QXO stock’s $102 gap with TopBuild has put attention on the 312.5 million new shares on the market. New York, July 12, 2026, 14:05 (EDT)
QXO, Inc. NYSE:QXO jumped 2.8% to $14.99 in Friday’s session, but the late gain left most of the week’s earlier losses in place after four days of declines.
The stock dropped 7.5% since its July 2 pre-holiday close. On Friday, the payout to cash-electing former TopBuild holders — $249.67 and 10.212 QXO shares — came to about $402.75, which is roughly $102, or 20.2%, under the $505 cash reference for the deal. QXO put out about 312.5 million shares in the July 1 acquisition. Volume in the first full week after closing was 192.3 million shares, or 61.5% of the new shares.
The turnover figure doesn’t reveal who was selling or if 61.5% of merger shares swapped hands. But it points to a big change in who owns the stock. A $1 change in QXO shifts the cash-prorated merger payout by about $10.21 per old TopBuild share. That payout gets back to around $505 when QXO is close to $25.
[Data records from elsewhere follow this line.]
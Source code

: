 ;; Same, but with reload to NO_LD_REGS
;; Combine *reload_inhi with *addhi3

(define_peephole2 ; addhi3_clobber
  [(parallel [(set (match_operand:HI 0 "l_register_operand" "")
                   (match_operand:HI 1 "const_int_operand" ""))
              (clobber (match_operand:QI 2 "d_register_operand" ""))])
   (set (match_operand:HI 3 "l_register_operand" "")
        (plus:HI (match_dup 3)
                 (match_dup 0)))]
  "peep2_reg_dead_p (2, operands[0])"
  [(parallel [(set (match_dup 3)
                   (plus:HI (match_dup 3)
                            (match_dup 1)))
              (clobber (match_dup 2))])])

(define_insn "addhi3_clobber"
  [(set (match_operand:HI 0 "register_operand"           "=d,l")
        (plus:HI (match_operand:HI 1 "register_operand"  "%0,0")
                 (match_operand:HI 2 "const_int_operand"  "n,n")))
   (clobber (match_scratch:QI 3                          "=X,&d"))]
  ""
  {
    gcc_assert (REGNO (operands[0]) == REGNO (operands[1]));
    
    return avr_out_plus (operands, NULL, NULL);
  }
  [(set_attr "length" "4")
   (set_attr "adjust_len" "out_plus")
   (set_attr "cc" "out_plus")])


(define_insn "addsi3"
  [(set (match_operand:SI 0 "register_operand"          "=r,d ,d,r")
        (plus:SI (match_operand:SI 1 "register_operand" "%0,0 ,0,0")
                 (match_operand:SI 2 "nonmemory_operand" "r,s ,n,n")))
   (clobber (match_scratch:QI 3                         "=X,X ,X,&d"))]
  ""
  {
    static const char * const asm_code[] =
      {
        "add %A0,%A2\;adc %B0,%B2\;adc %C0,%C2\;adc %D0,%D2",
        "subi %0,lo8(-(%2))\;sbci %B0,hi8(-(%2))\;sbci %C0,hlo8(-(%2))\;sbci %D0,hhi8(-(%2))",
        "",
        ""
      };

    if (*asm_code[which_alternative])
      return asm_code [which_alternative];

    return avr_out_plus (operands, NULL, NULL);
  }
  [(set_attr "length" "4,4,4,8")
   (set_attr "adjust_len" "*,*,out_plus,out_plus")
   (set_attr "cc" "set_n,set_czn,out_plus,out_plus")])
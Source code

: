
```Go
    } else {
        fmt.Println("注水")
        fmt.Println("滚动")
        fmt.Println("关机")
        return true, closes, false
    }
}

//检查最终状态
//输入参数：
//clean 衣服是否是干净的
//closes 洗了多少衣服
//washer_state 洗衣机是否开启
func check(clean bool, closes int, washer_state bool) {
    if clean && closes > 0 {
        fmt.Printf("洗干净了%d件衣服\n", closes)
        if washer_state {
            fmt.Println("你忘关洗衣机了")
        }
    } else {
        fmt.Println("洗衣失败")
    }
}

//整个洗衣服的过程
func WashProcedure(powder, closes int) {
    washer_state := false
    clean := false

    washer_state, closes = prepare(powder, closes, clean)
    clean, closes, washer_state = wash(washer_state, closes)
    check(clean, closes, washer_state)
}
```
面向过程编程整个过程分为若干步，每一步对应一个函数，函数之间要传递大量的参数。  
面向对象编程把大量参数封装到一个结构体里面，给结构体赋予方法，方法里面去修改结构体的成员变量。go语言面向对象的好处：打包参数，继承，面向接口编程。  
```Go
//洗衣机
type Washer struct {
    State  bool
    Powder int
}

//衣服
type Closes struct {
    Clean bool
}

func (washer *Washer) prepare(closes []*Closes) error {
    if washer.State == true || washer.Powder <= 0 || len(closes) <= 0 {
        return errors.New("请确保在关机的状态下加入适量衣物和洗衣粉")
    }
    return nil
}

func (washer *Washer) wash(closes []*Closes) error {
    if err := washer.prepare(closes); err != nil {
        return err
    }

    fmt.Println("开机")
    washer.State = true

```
| TopBuild consideration | Formula | Value at QXO’s $14.99 close | Shortfall from $505 |
|---|---|---|---|
| Cash option after proration | $249.67 plus 10.212 QXO shares | $402.75 | 20.2% |
| Stock only | 20.2 QXO shares | $302.80 | 40.0% |
The filing said the cash-election numbers are estimates and depend on what the exchange agent finalizes.
Some of the drop ties back to weakness in the sector. Builders FirstSource, Inc. NYSE:BLDR fell 10.6% from July 2 through Friday. Ferguson Enterprises Inc. NYSE:FERG shed 1.2%. The S&P 500 added 1.2% in that time. QXO trailed the market but did better than Builders FirstSource.
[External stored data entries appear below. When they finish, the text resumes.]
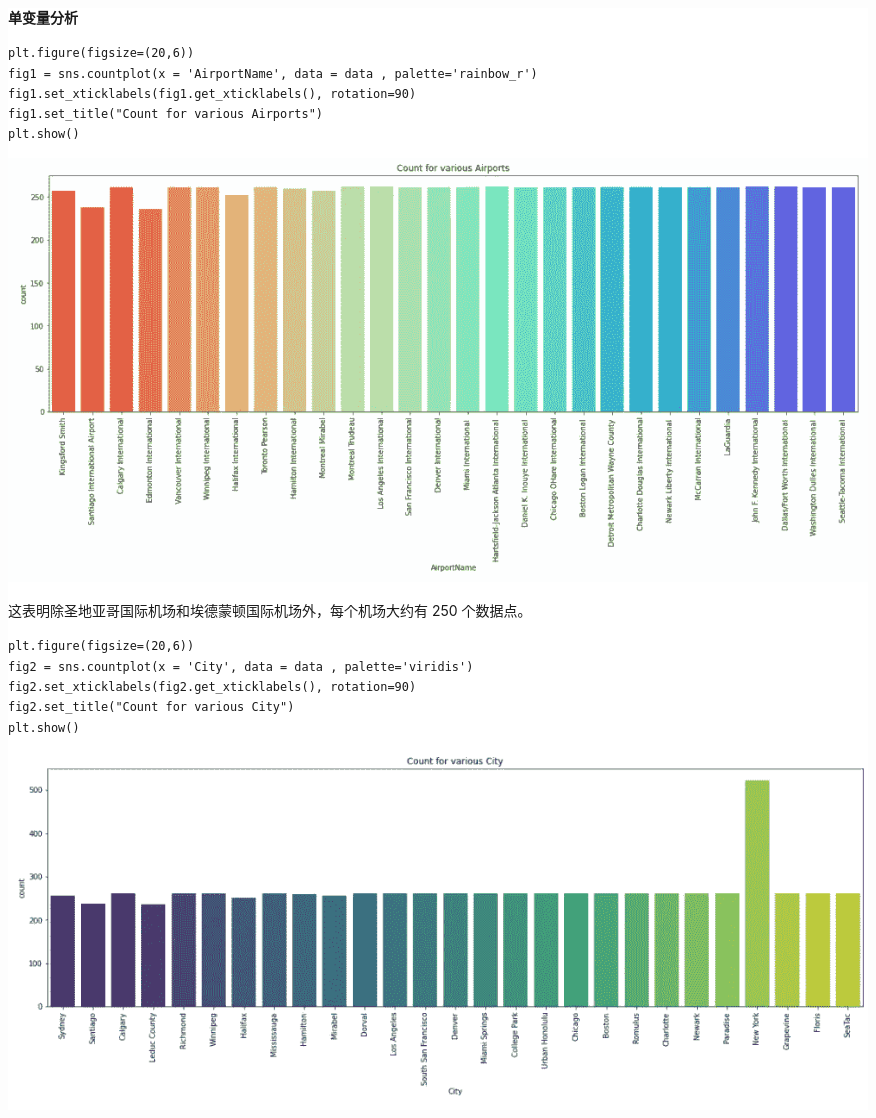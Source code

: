 **单变量分析**

```
plt.figure(figsize=(20,6))
fig1 = sns.countplot(x = 'AirportName', data = data , palette='rainbow_r')
fig1.set_xticklabels(fig1.get_xticklabels(), rotation=90)
fig1.set_title("Count for various Airports")
plt.show()
```

![](img/35569c30deef550c0961400d23ba6de4.png)

这表明除圣地亚哥国际机场和埃德蒙顿国际机场外，每个机场大约有 250 个数据点。

```
plt.figure(figsize=(20,6))
fig2 = sns.countplot(x = 'City', data = data , palette='viridis')
fig2.set_xticklabels(fig2.get_xticklabels(), rotation=90)
fig2.set_title("Count for various City")
plt.show()
```

![](img/efd4fae3c14328dc0d01e94511905a55.png)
| Security | Five-session change |
|---|---|
| QXO | down 7.5% |
| Builders FirstSource | fell 10.6% |
| Ferguson Enterprises | slipped 1.2% |
| S&P 500 | up 1.2% |
QXO now runs three platforms in roofing, insulation installation, waterproofing and lumber. It’s putting combined revenue at about $18 billion with adjusted EBITDA close to $2 billion. Adjusted EBITDA is earnings before interest, taxes, depreciation and amortization, less items QXO strips out. QXO is targeting $4 billion of adjusted EBITDA by 2030 if there are no more acquisitions, and $5.5 billion with smaller deals added. The company is telling investors to keep an eye on pricing, procurement, gross margin, free cash flow—which means cash after capex—and on deleveraging, or cutting debt versus earnings. QXO doesn’t see a near-term equity issue.
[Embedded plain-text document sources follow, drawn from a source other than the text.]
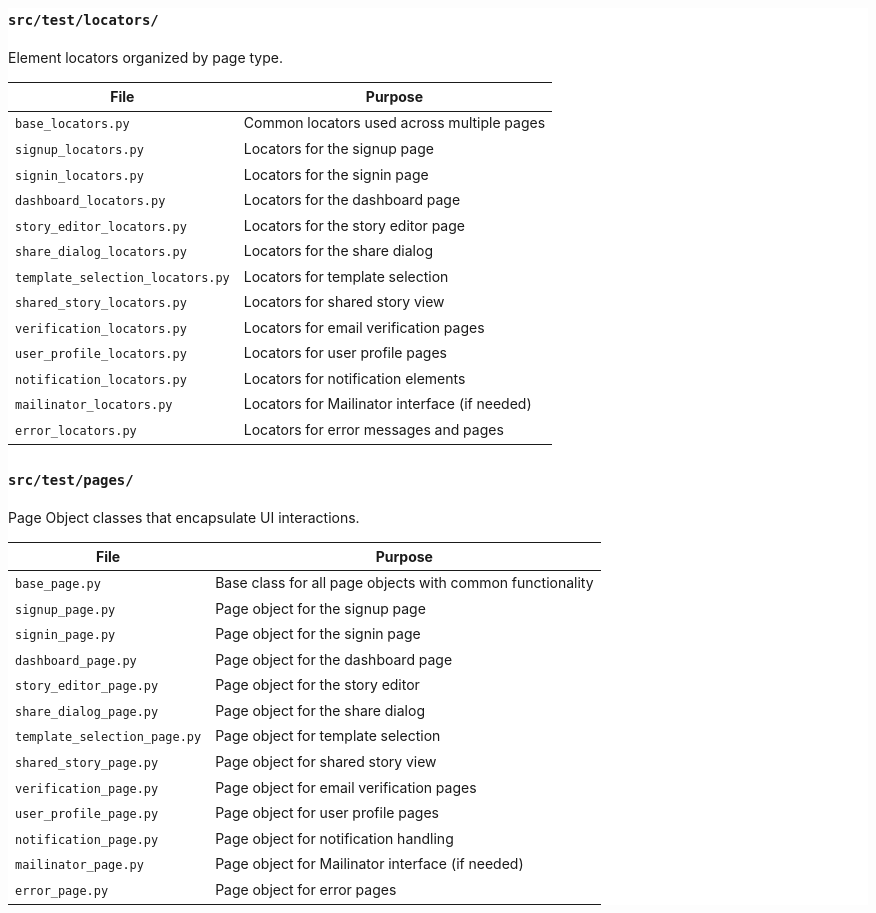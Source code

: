 ### `src/test/locators/`

Element locators organized by page type.

| File | Purpose |
|------|---------|
| `base_locators.py` | Common locators used across multiple pages |
| `signup_locators.py` | Locators for the signup page |
| `signin_locators.py` | Locators for the signin page |
| `dashboard_locators.py` | Locators for the dashboard page |
| `story_editor_locators.py` | Locators for the story editor page |
| `share_dialog_locators.py` | Locators for the share dialog |
| `template_selection_locators.py` | Locators for template selection |
| `shared_story_locators.py` | Locators for shared story view |
| `verification_locators.py` | Locators for email verification pages |
| `user_profile_locators.py` | Locators for user profile pages |
| `notification_locators.py` | Locators for notification elements |
| `mailinator_locators.py` | Locators for Mailinator interface (if needed) |
| `error_locators.py` | Locators for error messages and pages |

### `src/test/pages/`

Page Object classes that encapsulate UI interactions.

| File | Purpose |
|------|---------|
| `base_page.py` | Base class for all page objects with common functionality |
| `signup_page.py` | Page object for the signup page |
| `signin_page.py` | Page object for the signin page |
| `dashboard_page.py` | Page object for the dashboard page |
| `story_editor_page.py` | Page object for the story editor |
| `share_dialog_page.py` | Page object for the share dialog |
| `template_selection_page.py` | Page object for template selection |
| `shared_story_page.py` | Page object for shared story view |
| `verification_page.py` | Page object for email verification pages |
| `user_profile_page.py` | Page object for user profile pages |
| `notification_page.py` | Page object for notification handling |
| `mailinator_page.py` | Page object for Mailinator interface (if needed) |
| `error_page.py` | Page object for error pages |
Brad Jacobs, who leads QXO as chairman and CEO, said TopBuild is “broadening our product offering, adding installation capabilities.” Jacobs also said, “By 2030, we expect to generate at least $300 million in annual synergies.” QXO expects most of that to come from purchasing, pricing and cross-selling. QXO, Inc.
RBC Capital Markets, a unit of Royal Bank of Canada NYSE:RY, on Friday kept its Outperform rating on QXO. The broker stuck with a $27 target, about 80% higher than where QXO finished. That leaves a big gap between where RBC thinks the stock can go and what investors are paying now.
The risk for QXO is clear. The company took on a $3 billion term loan and $3 billion in senior notes to pay for TopBuild, with the notes set at 6.5% and 6.875% interest. If gross-margin improvements or free cash come slower than hoped, QXO’s debt paydown could lag. More selling from bigger shareholders could weigh on the shares, even if construction demand holds up.
The biggest scheduled data point this week lands Friday at 8:30 a.m. EDT, as the U.S. Census Bureau puts out June numbers for building permits, housing starts and completions. The release won’t answer the QXO integration argument, but it could hint if homebuilding is becoming another hurdle while the market is trading merger shares.
QXO is juggling two challenges: taking in the extra shares from the deal and showing it can reach its projected earnings. The stock trades at $14.99, with the market mostly ignoring the past $505 level. Management has to deliver on margin gains and bring down debt faster to close the price gap.